De juillet à septembre, la devise japonaise a repris des couleurs, la parité dollar contre yen corrigeant de -14%. Ce mouvement, initié par de fortes anticipations d’un cycle de baisse des taux aux Etats-Unis et d’une hausse de la part de la Banque du Japon (BoJ) dans sa lutte contre l’inflation, a été accéléré par le débouclement de paris pris par des fonds alternatifs et d’autres investisseurs usant (abusant?) de l’effet de levier.
Qu’en est-il aujourd’hui, alors que le dollar a rebondi de 10% face au yen en six semaines?
Le premier facteur important d’incertitude provient de la sphère politique. Premier ministre depuis début octobre, Shigeru Ishiba a perdu son pari d’obtenir une nette majorité de gouvernement pour rompre avec les récents scandales ayant entaché son parti, le PLD (libéral-démocrate). Les élections anticipées ne lui ont apporté que 191 sièges à la Chambre basse, 215 en comptant ceux de son partenaire le Komeito (centre droit), en dessous de la barre de majorité (233). La stabilité politique qui permettait au yen de jouer un rôle de valeur refuge a disparu, et le processus législatif s’annonce complexe et incertain en l’absence de coalition.

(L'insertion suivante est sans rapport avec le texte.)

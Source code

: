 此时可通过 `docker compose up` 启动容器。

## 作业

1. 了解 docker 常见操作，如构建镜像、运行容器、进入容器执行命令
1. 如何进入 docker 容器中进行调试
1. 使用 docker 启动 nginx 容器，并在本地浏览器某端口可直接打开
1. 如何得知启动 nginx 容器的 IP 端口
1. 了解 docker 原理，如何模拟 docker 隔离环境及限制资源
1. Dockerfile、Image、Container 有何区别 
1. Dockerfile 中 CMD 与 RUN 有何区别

L’environnement économique, couplé au flou politique, joue aussi un rôle clé. La probabilité de mesures populistes (baisse d’impôts, hausse des dépenses publiques) est très élevée, avec à la clé une détérioration de la dette japonaise, mais aussi un probable effet haussier indirect sur les salaires et sur les prix. Là aussi, de quoi fragiliser le yen.
Le facteur américain ne doit pas être négligé non plus. Les marchés ont revu à la baisse leurs anticipations de baisse du taux de la Réserve fédérale (Fed), un scénario appelé à s’amplifier avec la mise en place de nouvelles barrières douanières par l’administration Trump, notamment avec la Chine.
Enfin, si la BoJ, confiante dans sa maîtrise de l’inflation, a laissé son taux inchangé à 0,25% fin octobre, elle semble envisager une hausse de 0,25 point de pourcentage en décembre ou en janvier. Elle risque cependant de devoir revoir sa copie. Les mesures populistes pourraient la gêner dans sa lutte contre l’inflation et nécessiter une action plus rapide voire plus ferme, alors que la situation de l’économie et le gonflement de la dette plaideraient plutôt en faveur d’une pause étendue dans le cycle de hausse des taux.